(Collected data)

....

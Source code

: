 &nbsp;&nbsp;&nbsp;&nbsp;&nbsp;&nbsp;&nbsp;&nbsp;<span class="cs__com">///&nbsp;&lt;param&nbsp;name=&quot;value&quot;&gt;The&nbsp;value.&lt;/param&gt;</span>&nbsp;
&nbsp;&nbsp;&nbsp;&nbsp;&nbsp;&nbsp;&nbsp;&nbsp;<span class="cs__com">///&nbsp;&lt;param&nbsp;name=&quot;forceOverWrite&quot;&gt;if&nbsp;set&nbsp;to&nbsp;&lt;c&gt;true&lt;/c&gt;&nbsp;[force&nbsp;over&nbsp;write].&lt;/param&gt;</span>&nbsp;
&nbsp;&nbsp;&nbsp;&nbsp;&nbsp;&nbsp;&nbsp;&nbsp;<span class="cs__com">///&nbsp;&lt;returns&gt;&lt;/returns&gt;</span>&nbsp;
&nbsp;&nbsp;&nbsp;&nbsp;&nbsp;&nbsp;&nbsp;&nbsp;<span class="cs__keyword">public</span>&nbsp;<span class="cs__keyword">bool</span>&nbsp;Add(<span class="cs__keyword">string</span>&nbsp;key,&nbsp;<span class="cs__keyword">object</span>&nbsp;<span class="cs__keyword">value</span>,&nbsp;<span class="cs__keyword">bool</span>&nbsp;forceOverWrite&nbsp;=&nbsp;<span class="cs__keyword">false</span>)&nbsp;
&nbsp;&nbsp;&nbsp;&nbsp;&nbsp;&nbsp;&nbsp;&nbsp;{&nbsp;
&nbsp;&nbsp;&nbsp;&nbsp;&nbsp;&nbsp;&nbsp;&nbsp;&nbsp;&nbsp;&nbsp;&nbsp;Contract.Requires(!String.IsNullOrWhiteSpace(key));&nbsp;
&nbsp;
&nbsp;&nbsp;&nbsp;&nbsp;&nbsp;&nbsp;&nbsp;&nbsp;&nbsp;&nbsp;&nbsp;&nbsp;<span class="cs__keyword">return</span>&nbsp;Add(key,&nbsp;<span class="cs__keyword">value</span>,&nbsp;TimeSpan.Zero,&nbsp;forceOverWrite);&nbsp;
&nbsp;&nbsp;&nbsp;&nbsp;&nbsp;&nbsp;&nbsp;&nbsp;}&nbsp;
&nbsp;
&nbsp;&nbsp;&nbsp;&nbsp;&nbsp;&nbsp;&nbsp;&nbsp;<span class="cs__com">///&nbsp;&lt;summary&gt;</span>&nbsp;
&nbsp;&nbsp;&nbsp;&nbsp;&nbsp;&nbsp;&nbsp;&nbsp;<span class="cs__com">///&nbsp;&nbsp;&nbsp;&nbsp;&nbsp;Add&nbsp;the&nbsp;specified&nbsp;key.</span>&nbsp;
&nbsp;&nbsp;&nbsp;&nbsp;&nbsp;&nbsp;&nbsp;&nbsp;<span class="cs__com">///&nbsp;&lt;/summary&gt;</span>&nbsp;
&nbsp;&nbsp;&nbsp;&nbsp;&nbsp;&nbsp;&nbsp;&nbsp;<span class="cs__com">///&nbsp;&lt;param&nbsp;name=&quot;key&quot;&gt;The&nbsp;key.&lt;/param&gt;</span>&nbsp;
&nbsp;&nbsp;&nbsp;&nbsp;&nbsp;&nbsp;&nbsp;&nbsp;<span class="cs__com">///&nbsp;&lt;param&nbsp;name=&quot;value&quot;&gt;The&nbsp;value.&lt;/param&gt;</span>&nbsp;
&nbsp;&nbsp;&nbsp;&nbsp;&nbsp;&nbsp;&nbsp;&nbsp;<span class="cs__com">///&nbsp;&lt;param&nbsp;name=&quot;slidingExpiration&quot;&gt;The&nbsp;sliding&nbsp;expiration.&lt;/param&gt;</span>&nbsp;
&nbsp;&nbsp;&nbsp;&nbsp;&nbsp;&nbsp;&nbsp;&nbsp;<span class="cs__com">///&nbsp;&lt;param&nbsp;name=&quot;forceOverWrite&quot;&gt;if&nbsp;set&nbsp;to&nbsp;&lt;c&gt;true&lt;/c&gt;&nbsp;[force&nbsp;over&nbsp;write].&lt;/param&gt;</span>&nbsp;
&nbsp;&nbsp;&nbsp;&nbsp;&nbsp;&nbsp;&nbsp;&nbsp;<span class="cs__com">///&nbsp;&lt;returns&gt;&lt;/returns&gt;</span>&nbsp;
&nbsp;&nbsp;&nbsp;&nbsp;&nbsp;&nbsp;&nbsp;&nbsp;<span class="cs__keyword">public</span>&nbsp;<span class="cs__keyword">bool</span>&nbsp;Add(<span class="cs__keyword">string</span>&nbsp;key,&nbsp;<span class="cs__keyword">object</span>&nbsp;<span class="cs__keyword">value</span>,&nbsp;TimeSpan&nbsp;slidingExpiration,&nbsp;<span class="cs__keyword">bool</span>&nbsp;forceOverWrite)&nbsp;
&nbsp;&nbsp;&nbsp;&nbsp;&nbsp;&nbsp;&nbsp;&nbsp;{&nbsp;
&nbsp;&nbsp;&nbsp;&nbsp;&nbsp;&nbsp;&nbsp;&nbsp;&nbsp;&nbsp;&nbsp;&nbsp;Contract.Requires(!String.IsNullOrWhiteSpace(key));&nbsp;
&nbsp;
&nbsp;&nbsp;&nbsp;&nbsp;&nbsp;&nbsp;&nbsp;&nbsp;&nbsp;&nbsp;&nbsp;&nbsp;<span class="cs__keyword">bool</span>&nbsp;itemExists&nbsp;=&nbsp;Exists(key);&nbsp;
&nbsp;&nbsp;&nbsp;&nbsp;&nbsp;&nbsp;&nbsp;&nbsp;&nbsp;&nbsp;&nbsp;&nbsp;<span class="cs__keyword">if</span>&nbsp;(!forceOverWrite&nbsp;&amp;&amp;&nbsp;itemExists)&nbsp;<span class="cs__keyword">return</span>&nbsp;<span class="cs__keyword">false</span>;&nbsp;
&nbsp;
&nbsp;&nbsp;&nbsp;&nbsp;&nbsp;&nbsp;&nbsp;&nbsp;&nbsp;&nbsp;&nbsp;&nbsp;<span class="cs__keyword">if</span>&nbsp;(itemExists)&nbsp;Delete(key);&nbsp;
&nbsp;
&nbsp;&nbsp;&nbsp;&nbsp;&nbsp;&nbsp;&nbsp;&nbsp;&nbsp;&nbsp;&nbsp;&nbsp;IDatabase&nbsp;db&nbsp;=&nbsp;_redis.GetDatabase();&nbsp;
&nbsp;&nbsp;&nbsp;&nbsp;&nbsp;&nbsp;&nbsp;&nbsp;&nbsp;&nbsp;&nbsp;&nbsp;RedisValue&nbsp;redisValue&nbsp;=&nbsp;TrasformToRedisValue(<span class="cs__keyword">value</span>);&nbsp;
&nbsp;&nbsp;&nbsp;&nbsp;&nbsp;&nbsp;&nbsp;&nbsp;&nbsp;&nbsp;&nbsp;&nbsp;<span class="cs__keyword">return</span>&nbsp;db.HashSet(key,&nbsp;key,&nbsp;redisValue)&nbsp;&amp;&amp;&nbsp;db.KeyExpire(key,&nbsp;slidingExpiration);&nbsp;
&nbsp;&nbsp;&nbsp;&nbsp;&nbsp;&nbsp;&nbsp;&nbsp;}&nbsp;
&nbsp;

....

* _Your objective_:
Extract the data exactly as given.

* _Answer box_:
Source code

: &nbsp;&nbsp;&nbsp;&nbsp;&nbsp;&nbsp;&nbsp;&nbsp;<span class="cs__com">///&nbsp;&lt;param&nbsp;name=&quot;value&quot;&gt;The&nbsp;value.&lt;/param&gt;</span>&nbsp;
&nbsp;&nbsp;&nbsp;&nbsp;&nbsp;&nbsp;&nbsp;&nbsp;<span class="cs__com">///&nbsp;&lt;param&nbsp;name=&quot;forceOverWrite&quot;&gt;if&nbsp;set&nbsp;to&nbsp;&lt;c&gt;true&lt;/c&gt;&nbsp;[force&nbsp;over&nbsp;write].&lt;/param&gt;</span>&nbsp;
&nbsp;&nbsp;&nbsp;&nbsp;&nbsp;&nbsp;&nbsp;&nbsp;<span class="cs__com">///&nbsp;&lt;returns&gt;&lt;/returns&gt;</span>&nbsp;
&nbsp;&nbsp;&nbsp;&nbsp;&nbsp;&nbsp;&nbsp;&nbsp;<span class="cs__keyword">public</span>&nbsp;<span class="cs__keyword">bool</span>&nbsp;Add(<span class="cs__keyword">string</span>&nbsp;key,&nbsp;<span class="cs__keyword">object</span>&nbsp;<span class="cs__keyword">value</span>,&nbsp;<span class="cs__keyword">bool</span>&nbsp;forceOverWrite&nbsp;=&nbsp;<span class="cs__keyword">false</span>)&nbsp;
&nbsp;&nbsp;&nbsp;&nbsp;&nbsp;&nbsp;&nbsp;&nbsp;{&nbsp;
&nbsp;&nbsp;&nbsp;&nbsp;&nbsp;&nbsp;&nbsp;&nbsp;&nbsp;&nbsp;&nbsp;&nbsp;Contract.Requires(!String.IsNullOrWhiteSpace(key));&nbsp;
&nbsp;
&nbsp;&nbsp;&nbsp;&nbsp;&nbsp;&nbsp;&nbsp;&nbsp;&nbsp;&nbsp;&nbsp;&nbsp;<span class="cs__keyword">return</span>&nbsp;Add(key,&nbsp;<span class="cs__keyword">value</span>,&nbsp;TimeSpan.Zero,&nbsp;forceOverWrite);&nbsp;
&nbsp;&nbsp;&nbsp;&nbsp;&nbsp;&nbsp;&nbsp;&nbsp;}&nbsp;
&nbsp;
&nbsp;&nbsp;&nbsp;&nbsp;&nbsp;&nbsp;&nbsp;&nbsp;<span class="cs__com">///&nbsp;&lt;summary&gt;</span>&nbsp;
&nbsp;&nbsp;&nbsp;&nbsp;&nbsp;&nbsp;&nbsp;&nbsp;<span class="cs__com">///&nbsp;&nbsp;&nbsp;&nbsp;&nbsp;Add&nbsp;the&nbsp;specified&nbsp;key.</span>&nbsp;
&nbsp;&nbsp;&nbsp;&nbsp;&nbsp;&nbsp;&nbsp;&nbsp;<span class="cs__com">///&nbsp;&lt;/summary&gt;</span>&nbsp;
&nbsp;&nbsp;&nbsp;&nbsp;&nbsp;&nbsp;&nbsp;&nbsp;<span class="cs__com">///&nbsp;&lt;param&nbsp;name=&quot;key&quot;&gt;The&nbsp;key.&lt;/param&gt;</span>&nbsp;
&nbsp;&nbsp;&nbsp;&nbsp;&nbsp;&nbsp;&nbsp;&nbsp;<span class="cs__com">///&nbsp;&lt;param&nbsp;name=&quot;value&quot;&gt;The&nbsp;value.&lt;/param&gt;</span>&nbsp;
&nbsp;&nbsp;&nbsp;&nbsp;&nbsp;&nbsp;&nbsp;&nbsp;<span class="cs__com">///&nbsp;&lt;param&nbsp;name=&quot;slidingExpiration&quot;&gt;The&nbsp;sliding&nbsp;expiration.&lt;/param&gt;</span>&nbsp;
&nbsp;&nbsp;&nbsp;&nbsp;&nbsp;&nbsp;&nbsp;&nbsp;<span class="cs__com">///&nbsp;&lt;param&nbsp;name=&quot;forceOverWrite&quot;&gt;if&nbsp;set&nbsp;to&nbsp;&lt;c&gt;true&lt;/c&gt;&nbsp;[force&nbsp;over&nbsp;write].&lt;/param&gt;</span>&nbsp;
&nbsp;&nbsp;&nbsp;&nbsp;&nbsp;&nbsp;&nbsp;&nbsp;<span class="cs__com">///&nbsp;&lt;returns&gt;&lt;/returns&gt;</span>&nbsp;
&nbsp;&nbsp;&nbsp;&nbsp;&nbsp;&nbsp;&nbsp;&nbsp;<span class="cs__keyword">public</span>&nbsp;<span class="cs__keyword">bool</span>&nbsp;Add(<span class="cs__keyword">string</span>&nbsp;key,&nbsp;<span class="cs__keyword">object</span>&nbsp;<span class="cs__keyword">value</span>,&nbsp;TimeSpan&nbsp;slidingExpiration,&nbsp;<span class="cs__keyword">bool</span>&nbsp;forceOverWrite)&nbsp;
&nbsp;&nbsp;&nbsp;&nbsp;&nbsp;&nbsp;&nbsp;&nbsp;{&nbsp;
&nbsp;&nbsp;&nbsp;&nbsp;&nbsp;&nbsp;&nbsp;&nbsp;&nbsp;&nbsp;&nbsp;&nbsp;Contract.Requires(!String.IsNullOrWhiteSpace(key));&nbsp;
&nbsp;
&nbsp;&nbsp;&nbsp;&nbsp;&nbsp;&nbsp;&nbsp;&nbsp;&nbsp;&nbsp;&nbsp;&nbsp;<span class="cs__keyword">bool</span>&nbsp;itemExists&nbsp;=&nbsp;Exists(key);&nbsp;
&nbsp;&nbsp;&nbsp;&nbsp;&nbsp;&nbsp;&nbsp;&nbsp;&nbsp;&nbsp;&nbsp;&nbsp;<span class="cs__keyword">if</span>&nbsp;(!forceOverWrite&nbsp;&amp;&amp;&nbsp;itemExists)&nbsp;<span class="cs__keyword">return</span>&nbsp;<span class="cs__keyword">false</span>;&nbsp;
&nbsp;
&nbsp;&nbsp;&nbsp;&nbsp;&nbsp;&nbsp;&nbsp;&nbsp;&nbsp;&nbsp;&nbsp;&nbsp;<span class="cs__keyword">if</span>&nbsp;(itemExists)&nbsp;Delete(key);&nbsp;
&nbsp;
&nbsp;&nbsp;&nbsp;&nbsp;&nbsp;&nbsp;&nbsp;&nbsp;&nbsp;&nbsp;&nbsp;&nbsp;IDatabase&nbsp;db&nbsp;=&nbsp;_redis.GetDatabase();&nbsp;
&nbsp;&nbsp;&nbsp;&nbsp;&nbsp;&nbsp;&nbsp;&nbsp;&nbsp;&nbsp;&nbsp;&nbsp;RedisValue&nbsp;redisValue&nbsp;=&nbsp;TrasformToRedisValue(<span class="cs__keyword">value</span>);&nbsp;
&nbsp;&nbsp;&nbsp;&nbsp;&nbsp;&nbsp;&nbsp;&nbsp;&nbsp;&nbsp;&nbsp;&nbsp;<span class="cs__keyword">return</span>&nbsp;db.HashSet(key,&nbsp;key,&nbsp;redisValue)&nbsp;&amp;&amp;&nbsp;db.KeyExpire(key,&nbsp;slidingExpiration);&nbsp;
&nbsp;&nbsp;&nbsp;&nbsp;&nbsp;&nbsp;&nbsp;&nbsp;}&nbsp;
&nbsp;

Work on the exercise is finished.